Problem description:
Each entry should be copied as it stands, leaving the pictures behind.

++++

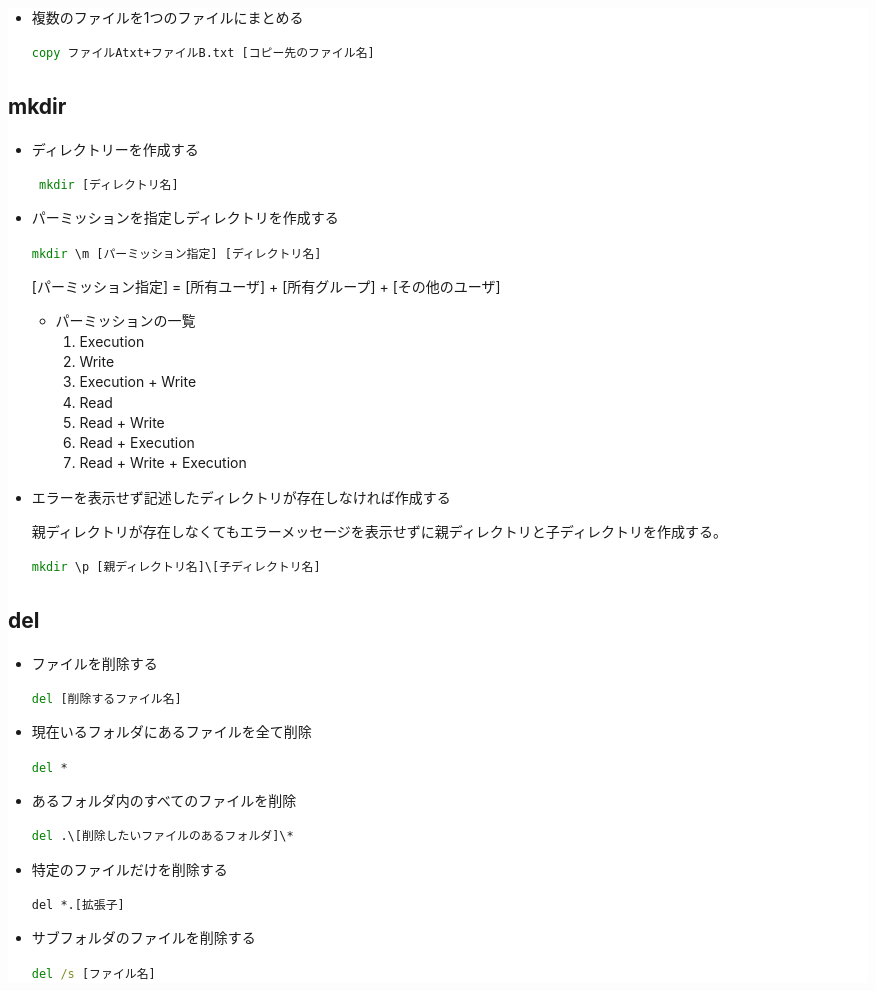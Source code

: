 - 複数のファイルを1つのファイルにまとめる
  ``` bat
  copy ファイルAtxt+ファイルB.txt [コピー先のファイル名]
  ```

## mkdir
- ディレクトリーを作成する
    ``` bat
     mkdir [ディレクトリ名]
    ```
- パーミッションを指定しディレクトリを作成する
    ``` bat
    mkdir \m [パーミッション指定] [ディレクトリ名]
    ```
  [パーミッション指定] = [所有ユーザ] + [所有グループ] + [その他のユーザ]
  - パーミッションの一覧
    1. Execution
    2. Write
    3. Execution + Write
    4. Read
    5. Read + Write
    6. Read + Execution
    7. Read + Write + Execution

- エラーを表示せず記述したディレクトリが存在しなければ作成する

  親ディレクトリが存在しなくてもエラーメッセージを表示せずに親ディレクトリと子ディレクトリを作成する。
  ``` bat
  mkdir \p [親ディレクトリ名]\[子ディレクトリ名]
  ```

## del
- ファイルを削除する
  ``` bat
  del [削除するファイル名]
  ```

- 現在いるフォルダにあるファイルを全て削除
  ``` bat
  del *
  ```

- あるフォルダ内のすべてのファイルを削除
  ``` bat
  del .\[削除したいファイルのあるフォルダ]\*
  ```

- 特定のファイルだけを削除する
  ```
  del *.[拡張子]
  ```

- サブフォルダのファイルを削除する
  ``` bat
  del /s [ファイル名]
  ```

++++

Answer for the task:
Source code

: - 複数のファイルを1つのファイルにまとめる
  ``` bat
  copy ファイルAtxt+ファイルB.txt [コピー先のファイル名]
  ```

## mkdir
- ディレクトリーを作成する
    ``` bat
     mkdir [ディレクトリ名]
    ```
- パーミッションを指定しディレクトリを作成する
    ``` bat
    mkdir \m [パーミッション指定] [ディレクトリ名]
    ```
  [パーミッション指定] = [所有ユーザ] + [所有グループ] + [その他のユーザ]
  - パーミッションの一覧
    1. Execution
    2. Write
    3. Execution + Write
    4. Read
    5. Read + Write
    6. Read + Execution
    7. Read + Write + Execution

- エラーを表示せず記述したディレクトリが存在しなければ作成する

  親ディレクトリが存在しなくてもエラーメッセージを表示せずに親ディレクトリと子ディレクトリを作成する。
  ``` bat
  mkdir \p [親ディレクトリ名]\[子ディレクトリ名]
  ```

## del
- ファイルを削除する
  ``` bat
  del [削除するファイル名]
  ```

- 現在いるフォルダにあるファイルを全て削除
  ``` bat
  del *
  ```

- あるフォルダ内のすべてのファイルを削除
  ``` bat
  del .\[削除したいファイルのあるフォルダ]\*
  ```

- 特定のファイルだけを削除する
  ```
  del *.[拡張子]
  ```

- サブフォルダのファイルを削除する
  ``` bat
  del /s [ファイル名]
  ```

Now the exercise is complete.